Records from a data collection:

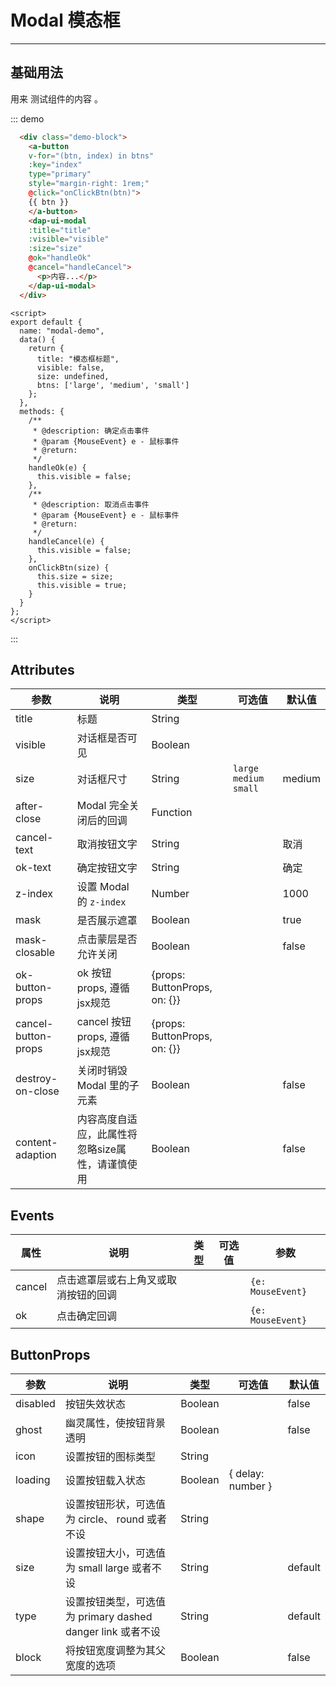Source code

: <!--
 * @Author: your name
 * @Date: 2020-02-13 15:02:48
 * @LastEditTime : 2020-02-15 14:26:52
 * @LastEditors  : Please set LastEditors
 * @Description: In User Settings Edit
 * @FilePath: /dap-vue-ui/examples/docs/modal.md
 -->
# Modal 模态框

<!-- {.md} -->

---

<!-- {.md} -->

## 基础用法

<!-- {.md} -->


用来<!-- {.md} --> 测试组件的内容 <!-- {.md} -->。

<modal-demo></modal-demo>

::: demo

```html
  <div class="demo-block">
    <a-button
    v-for="(btn, index) in btns"
    :key="index"
    type="primary"
    style="margin-right: 1rem;"
    @click="onClickBtn(btn)">
    {{ btn }}
    </a-button>
    <dap-ui-modal
    :title="title"
    :visible="visible"
    :size="size"
    @ok="handleOk"
    @cancel="handleCancel">
      <p>内容...</p>
    </dap-ui-modal>
  </div>
```

```
<script>
export default {
  name: "modal-demo",
  data() {
    return {
      title: "模态框标题",
      visible: false,
      size: undefined,
      btns: ['large', 'medium', 'small']
    };
  },
  methods: {
    /**
     * @description: 确定点击事件
     * @param {MouseEvent} e - 鼠标事件
     * @return: 
     */
    handleOk(e) {
      this.visible = false;
    },
    /**
     * @description: 取消点击事件
     * @param {MouseEvent} e - 鼠标事件
     * @return: 
     */
    handleCancel(e) {
      this.visible = false;
    },
    onClickBtn(size) {
      this.size = size;
      this.visible = true;
    }
  }
};
</script>
```

:::

## Attributes

<!-- {.md} -->

| 参数    | 说明        | 类型     | 可选值  |  默认值    |
| -------| -----------| -------- | ------ | --------- |
| title    |  标题       | String   |        |           | 
| visible    |  对话框是否可见       | Boolean   |        |           | 
| size    |  对话框尺寸       | String   |  `large` `medium` `small`      |  medium         | 
| after-close    |  Modal 完全关闭后的回调       | Function   |        |           | 
| cancel-text    |  取消按钮文字       | String   |        |  取消         | 
| ok-text    |  确定按钮文字       | String   |        |  确定         | 
| z-index    |  设置 Modal 的 `z-index`       | Number   |        |  1000         | 
| mask    |  是否展示遮罩       | Boolean   |        |  true         | 
| mask-closable    |  点击蒙层是否允许关闭       | Boolean   |        |  false         | 
| ok-button-props    |  ok 按钮 props, 遵循 jsx规范       | 	{props: ButtonProps, on: {}}   |        |           | 
| cancel-button-props    |  cancel 按钮 props, 遵循 jsx规范       | 	{props: ButtonProps, on: {}}   |        |           | 
| destroy-on-close    |  关闭时销毁 Modal 里的子元素       | 	Boolean   |        |  false         | 
| content-adaption    |  内容高度自适应，此属性将忽略size属性，请谨慎使用       | 	Boolean   |        |  false         | 

## Events

<!-- {.md} -->

| 属性    | 说明        | 类型     | 可选值  |  参数    |
| -------| -----------| -------- | ------ | --------- |
| cancel    |  点击遮罩层或右上角叉或取消按钮的回调       |      |        |  `{e: MouseEvent}`         | 
| ok    |  点击确定回调	       |      |        |  `{e: MouseEvent}`         | 


## ButtonProps

<!-- {.md} -->

| 参数    | 说明        | 类型     | 可选值  |  默认值    |
| -------| -----------| -------- | ------ | --------- |
| disabled    |  按钮失效状态	       | Boolean   |        |   false     | 
| ghost    |  幽灵属性，使按钮背景透明	       | Boolean   |        |   false     | 
| icon    |  设置按钮的图标类型		       | String   |        |        | 
| loading    |  设置按钮载入状态	       | Boolean | { delay: number }   |        |   false     | 
| shape    |  设置按钮形状，可选值为 circle、 round 或者不设	       | String   |        |        | 
| size    |  设置按钮大小，可选值为 small large 或者不设	       | String   |        |   default     | 
| type    |  设置按钮类型，可选值为 primary dashed danger link 或者不设	       | String   |        |   default     | 
| block    |  将按钮宽度调整为其父宽度的选项		       | Boolean   |        |   false     | 
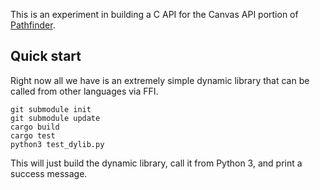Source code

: This is an experiment in building a C API for the Canvas API portion of [Pathfinder][].

## Quick start

Right now all we have is an extremely simple dynamic library that can be
called from other languages via FFI.

```
git submodule init
git submodule update
cargo build
cargo test
python3 test_dylib.py
```

This will just build the dynamic library, call it from Python 3, and
print a success message.

[Pathfinder]: https://github.com/pcwalton/pathfinder

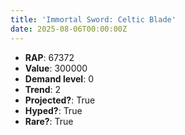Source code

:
 ```yaml
---
title: 'Immortal Sword: Celtic Blade'
date: 2025-08-06T00:00:00Z
---
```

- **RAP**: 67372
- **Value**: 300000
- **Demand level**: 0
- **Trend**: 2
- **Projected?**: True
- **Hyped?**: True
- **Rare?**: True

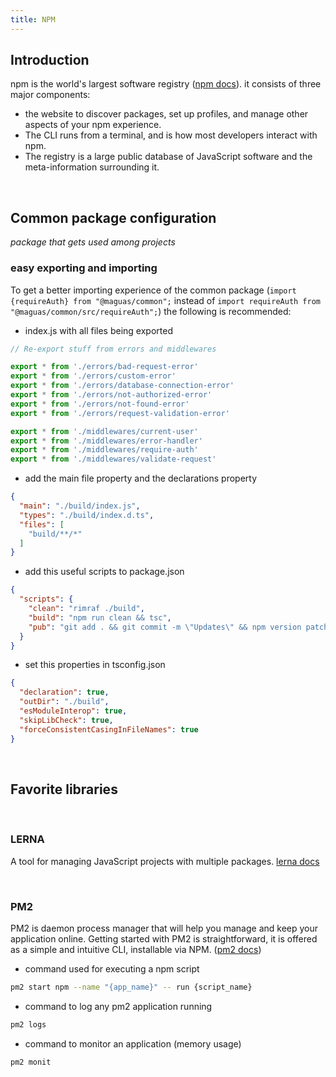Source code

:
 ```yaml
---
title: NPM
---
```


## Introduction

npm is the world's largest software registry ([npm docs](https://docs.npmjs.com/about-npm)). it
consists of three major components:
* the website to discover packages, set up profiles,
  and manage other aspects of your npm experience.
* The CLI runs from a terminal, and is how most developers interact with npm.
* The registry is a large public database of JavaScript
  software and the meta-information surrounding it.

<br />
  
## Common package configuration
*package that gets used among projects*

### easy exporting and importing
To get a better importing experience of the common package
(`import {requireAuth} from "@maguas/common";` instead of `import requireAuth from "@maguas/common/src/requireAuth";`)
the following is recommended:
 
* index.js with all files being exported
```typescript
// Re-export stuff from errors and middlewares

export * from './errors/bad-request-error'
export * from './errors/custom-error'
export * from './errors/database-connection-error'
export * from './errors/not-authorized-error'
export * from './errors/not-found-error'
export * from './errors/request-validation-error'

export * from './middlewares/current-user'
export * from './middlewares/error-handler'
export * from './middlewares/require-auth'
export * from './middlewares/validate-request'
```
* add the main file property and the declarations property
```json
{
  "main": "./build/index.js",
  "types": "./build/index.d.ts",
  "files": [
    "build/**/*"
  ]
}
```

* add this useful scripts to package.json
```json
{
  "scripts": {
    "clean": "rimraf ./build",
    "build": "npm run clean && tsc",
    "pub": "git add . && git commit -m \"Updates\" && npm version patch && npm run build && npm publish --access public "
  }
}
```

* set this properties in tsconfig.json
```json
{
  "declaration": true,
  "outDir": "./build",
  "esModuleInterop": true,
  "skipLibCheck": true,
  "forceConsistentCasingInFileNames": true
}

```

<br />

## Favorite libraries

<br />

### LERNA

A tool for managing JavaScript projects with multiple packages. [lerna docs](https://lerna.js.org/)

<br />

### PM2

PM2 is daemon process manager that will help you manage and keep
your application online. Getting started with PM2
is straightforward, it is offered as a simple
and intuitive CLI, installable via NPM. ([pm2 docs](https://pm2.keymetrics.io/docs/usage/pm2-doc-single-page/))
<br/>

* command used for executing a npm script
```bash
pm2 start npm --name "{app_name}" -- run {script_name}
```
* command to log any pm2 application running
```bash
pm2 logs
```
* command to monitor an application (memory usage)
```bash
pm2 monit
```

### TASK OBJECTIVE
Could the lines above be copied out exactly, with no image carried over?

### RESPONSE
Source code

: <!--
 * @Author: your name
 * @Date: 2020-02-13 15:02:48
 * @LastEditTime : 2020-02-15 14:26:52
 * @LastEditors  : Please set LastEditors
 * @Description: In User Settings Edit
 * @FilePath: /dap-vue-ui/examples/docs/modal.md
 -->
# Modal 模态框

<!-- {.md} -->

---

<!-- {.md} -->

## 基础用法

<!-- {.md} -->


用来<!-- {.md} --> 测试组件的内容 <!-- {.md} -->。

<modal-demo></modal-demo>

::: demo

```html
  <div class="demo-block">
    <a-button
    v-for="(btn, index) in btns"
    :key="index"
    type="primary"
    style="margin-right: 1rem;"
    @click="onClickBtn(btn)">
    {{ btn }}
    </a-button>
    <dap-ui-modal
    :title="title"
    :visible="visible"
    :size="size"
    @ok="handleOk"
    @cancel="handleCancel">
      <p>内容...</p>
    </dap-ui-modal>
  </div>
```

```
<script>
export default {
  name: "modal-demo",
  data() {
    return {
      title: "模态框标题",
      visible: false,
      size: undefined,
      btns: ['large', 'medium', 'small']
    };
  },
  methods: {
    /**
     * @description: 确定点击事件
     * @param {MouseEvent} e - 鼠标事件
     * @return: 
     */
    handleOk(e) {
      this.visible = false;
    },
    /**
     * @description: 取消点击事件
     * @param {MouseEvent} e - 鼠标事件
     * @return: 
     */
    handleCancel(e) {
      this.visible = false;
    },
    onClickBtn(size) {
      this.size = size;
      this.visible = true;
    }
  }
};
</script>
```

:::

## Attributes

<!-- {.md} -->

| 参数    | 说明        | 类型     | 可选值  |  默认值    |
| -------| -----------| -------- | ------ | --------- |
| title    |  标题       | String   |        |           | 
| visible    |  对话框是否可见       | Boolean   |        |           | 
| size    |  对话框尺寸       | String   |  `large` `medium` `small`      |  medium         | 
| after-close    |  Modal 完全关闭后的回调       | Function   |        |           | 
| cancel-text    |  取消按钮文字       | String   |        |  取消         | 
| ok-text    |  确定按钮文字       | String   |        |  确定         | 
| z-index    |  设置 Modal 的 `z-index`       | Number   |        |  1000         | 
| mask    |  是否展示遮罩       | Boolean   |        |  true         | 
| mask-closable    |  点击蒙层是否允许关闭       | Boolean   |        |  false         | 
| ok-button-props    |  ok 按钮 props, 遵循 jsx规范       | 	{props: ButtonProps, on: {}}   |        |           | 
| cancel-button-props    |  cancel 按钮 props, 遵循 jsx规范       | 	{props: ButtonProps, on: {}}   |        |           | 
| destroy-on-close    |  关闭时销毁 Modal 里的子元素       | 	Boolean   |        |  false         | 
| content-adaption    |  内容高度自适应，此属性将忽略size属性，请谨慎使用       | 	Boolean   |        |  false         | 

## Events

<!-- {.md} -->

| 属性    | 说明        | 类型     | 可选值  |  参数    |
| -------| -----------| -------- | ------ | --------- |
| cancel    |  点击遮罩层或右上角叉或取消按钮的回调       |      |        |  `{e: MouseEvent}`         | 
| ok    |  点击确定回调	       |      |        |  `{e: MouseEvent}`         | 


## ButtonProps

<!-- {.md} -->

| 参数    | 说明        | 类型     | 可选值  |  默认值    |
| -------| -----------| -------- | ------ | --------- |
| disabled    |  按钮失效状态	       | Boolean   |        |   false     | 
| ghost    |  幽灵属性，使按钮背景透明	       | Boolean   |        |   false     | 
| icon    |  设置按钮的图标类型		       | String   |        |        | 
| loading    |  设置按钮载入状态	       | Boolean | { delay: number }   |        |   false     | 
| shape    |  设置按钮形状，可选值为 circle、 round 或者不设	       | String   |        |        | 
| size    |  设置按钮大小，可选值为 small large 或者不设	       | String   |        |   default     | 
| type    |  设置按钮类型，可选值为 primary dashed danger link 或者不设	       | String   |        |   default     | 
| block    |  将按钮宽度调整为其父宽度的选项		       | Boolean   |        |   false     | 
Source code

: This is an experiment in building a C API for the Canvas API portion of [Pathfinder][].

## Quick start

Right now all we have is an extremely simple dynamic library that can be
called from other languages via FFI.

```
git submodule init
git submodule update
cargo build
cargo test
python3 test_dylib.py
```

This will just build the dynamic library, call it from Python 3, and
print a success message.

[Pathfinder]: https://github.com/pcwalton/pathfinder

Source code

:
 ```yaml
---
title: 'Immortal Sword: Celtic Blade'
date: 2025-08-06T00:00:00Z
---
```

- **RAP**: 67372
- **Value**: 300000
- **Demand level**: 0
- **Trend**: 2
- **Projected?**: True
- **Hyped?**: True
- **Rare?**: True

Source code

:
 ```yaml
---
title: NPM
---
```


## Introduction

npm is the world's largest software registry ([npm docs](https://docs.npmjs.com/about-npm)). it
consists of three major components:
* the website to discover packages, set up profiles,
  and manage other aspects of your npm experience.
* The CLI runs from a terminal, and is how most developers interact with npm.
* The registry is a large public database of JavaScript
  software and the meta-information surrounding it.

<br />
  
## Common package configuration
*package that gets used among projects*

### easy exporting and importing
To get a better importing experience of the common package
(`import {requireAuth} from "@maguas/common";` instead of `import requireAuth from "@maguas/common/src/requireAuth";`)
the following is recommended:
 
* index.js with all files being exported
```typescript
// Re-export stuff from errors and middlewares

export * from './errors/bad-request-error'
export * from './errors/custom-error'
export * from './errors/database-connection-error'
export * from './errors/not-authorized-error'
export * from './errors/not-found-error'
export * from './errors/request-validation-error'

export * from './middlewares/current-user'
export * from './middlewares/error-handler'
export * from './middlewares/require-auth'
export * from './middlewares/validate-request'
```
* add the main file property and the declarations property
```json
{
  "main": "./build/index.js",
  "types": "./build/index.d.ts",
  "files": [
    "build/**/*"
  ]
}
```

* add this useful scripts to package.json
```json
{
  "scripts": {
    "clean": "rimraf ./build",
    "build": "npm run clean && tsc",
    "pub": "git add . && git commit -m \"Updates\" && npm version patch && npm run build && npm publish --access public "
  }
}
```

* set this properties in tsconfig.json
```json
{
  "declaration": true,
  "outDir": "./build",
  "esModuleInterop": true,
  "skipLibCheck": true,
  "forceConsistentCasingInFileNames": true
}

```

<br />

## Favorite libraries

<br />

### LERNA

A tool for managing JavaScript projects with multiple packages. [lerna docs](https://lerna.js.org/)

<br />

### PM2

PM2 is daemon process manager that will help you manage and keep
your application online. Getting started with PM2
is straightforward, it is offered as a simple
and intuitive CLI, installable via NPM. ([pm2 docs](https://pm2.keymetrics.io/docs/usage/pm2-doc-single-page/))
<br/>

* command used for executing a npm script
```bash
pm2 start npm --name "{app_name}" -- run {script_name}
```
* command to log any pm2 application running
```bash
pm2 logs
```
* command to monitor an application (memory usage)
```bash
pm2 monit
```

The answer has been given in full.